Results: The lung microscopy, PCR, AcanITS1 qPCR, and combined test yielded detection rates of 29.31%, 32.18%, 38.22%, and 38.51%, respectively. These differences were statistically significant (X² = 9.565, p < 0.05). Notably, AcanITS1 qPCR demonstrated superior sensitivity with a detection threshold of 10 pg/μl, outperforming the PCR with a threshold of 10 ng/μl. When PCR was utilized as the gold standard, the sensitivities for lung microscopy, AcanITS1 qPCR, and the combined test were determined to be 88.39%, 97.32%, and 98.21%, respectively. Correspondingly, the specificities were 98.73%, 89.83%, and 89.83%, respectively.
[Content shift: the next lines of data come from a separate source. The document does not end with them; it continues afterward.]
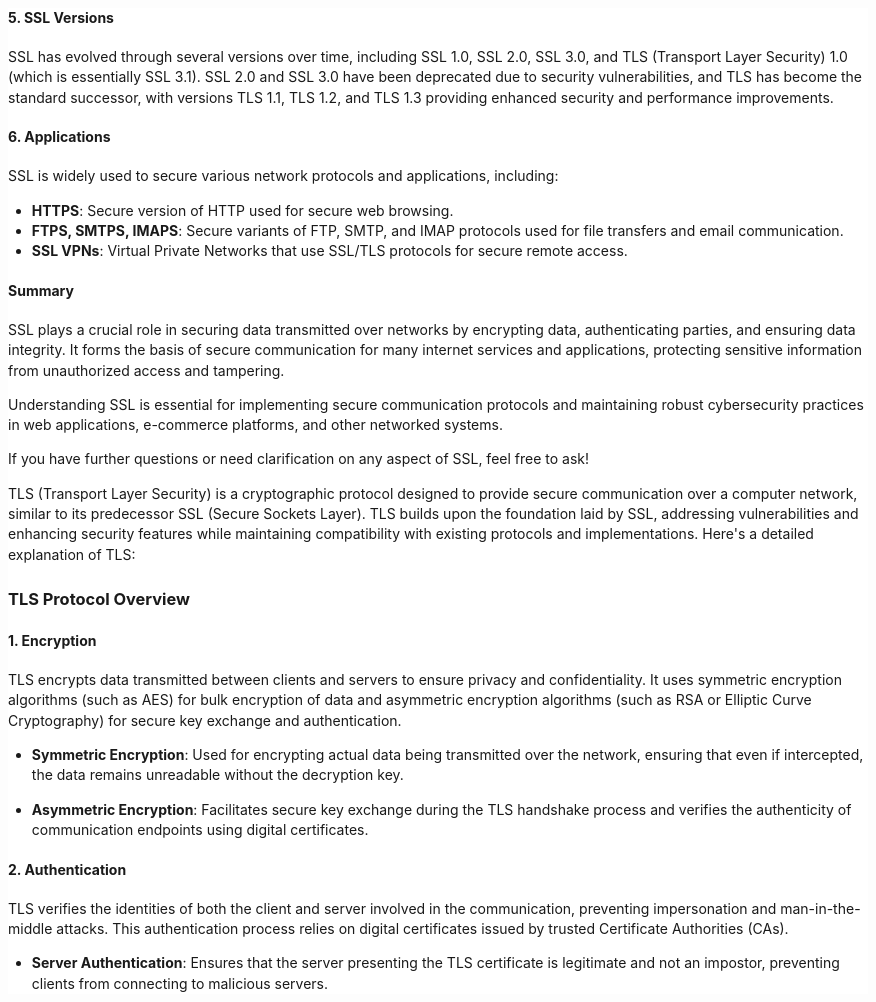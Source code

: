 #### 5. **SSL Versions**

SSL has evolved through several versions over time, including SSL 1.0, SSL 2.0, SSL 3.0, and TLS (Transport Layer Security) 1.0 (which is essentially SSL 3.1). SSL 2.0 and SSL 3.0 have been deprecated due to security vulnerabilities, and TLS has become the standard successor, with versions TLS 1.1, TLS 1.2, and TLS 1.3 providing enhanced security and performance improvements.

#### 6. **Applications**

SSL is widely used to secure various network protocols and applications, including:

- **HTTPS**: Secure version of HTTP used for secure web browsing.
- **FTPS, SMTPS, IMAPS**: Secure variants of FTP, SMTP, and IMAP protocols used for file transfers and email communication.
- **SSL VPNs**: Virtual Private Networks that use SSL/TLS protocols for secure remote access.

#### Summary

SSL plays a crucial role in securing data transmitted over networks by encrypting data, authenticating parties, and ensuring data integrity. It forms the basis of secure communication for many internet services and applications, protecting sensitive information from unauthorized access and tampering.

Understanding SSL is essential for implementing secure communication protocols and maintaining robust cybersecurity practices in web applications, e-commerce platforms, and other networked systems.

If you have further questions or need clarification on any aspect of SSL, feel free to ask!

TLS (Transport Layer Security) is a cryptographic protocol designed to provide secure communication over a computer network, similar to its predecessor SSL (Secure Sockets Layer). TLS builds upon the foundation laid by SSL, addressing vulnerabilities and enhancing security features while maintaining compatibility with existing protocols and implementations. Here's a detailed explanation of TLS:

### TLS Protocol Overview

#### 1. **Encryption**

TLS encrypts data transmitted between clients and servers to ensure privacy and confidentiality. It uses symmetric encryption algorithms (such as AES) for bulk encryption of data and asymmetric encryption algorithms (such as RSA or Elliptic Curve Cryptography) for secure key exchange and authentication.

- **Symmetric Encryption**: Used for encrypting actual data being transmitted over the network, ensuring that even if intercepted, the data remains unreadable without the decryption key.
  
- **Asymmetric Encryption**: Facilitates secure key exchange during the TLS handshake process and verifies the authenticity of communication endpoints using digital certificates.

#### 2. **Authentication**

TLS verifies the identities of both the client and server involved in the communication, preventing impersonation and man-in-the-middle attacks. This authentication process relies on digital certificates issued by trusted Certificate Authorities (CAs).

- **Server Authentication**: Ensures that the server presenting the TLS certificate is legitimate and not an impostor, preventing clients from connecting to malicious servers.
Conclusions: This novel straregy, the combined test for the detection of Angiostrongylus spp. larvae in Achatina fulica exhibited superior positive detection rates and sensitivity compared to each of the three individual methods. We believe that this novel strategy is not only applicable to large-scale field investigations of Achatina fulica and Pomacea canaliculata but also has potential application value for monitoring the infection of these snails sold at the local farmers' markets with Angiostrongylus spp. larvae. Of course, while qPCR is exceptionally sensitive, the potential for false negatives remains a consideration. Repeated experimentation is also essential to maximize the reliability and accuracy of the outcomes.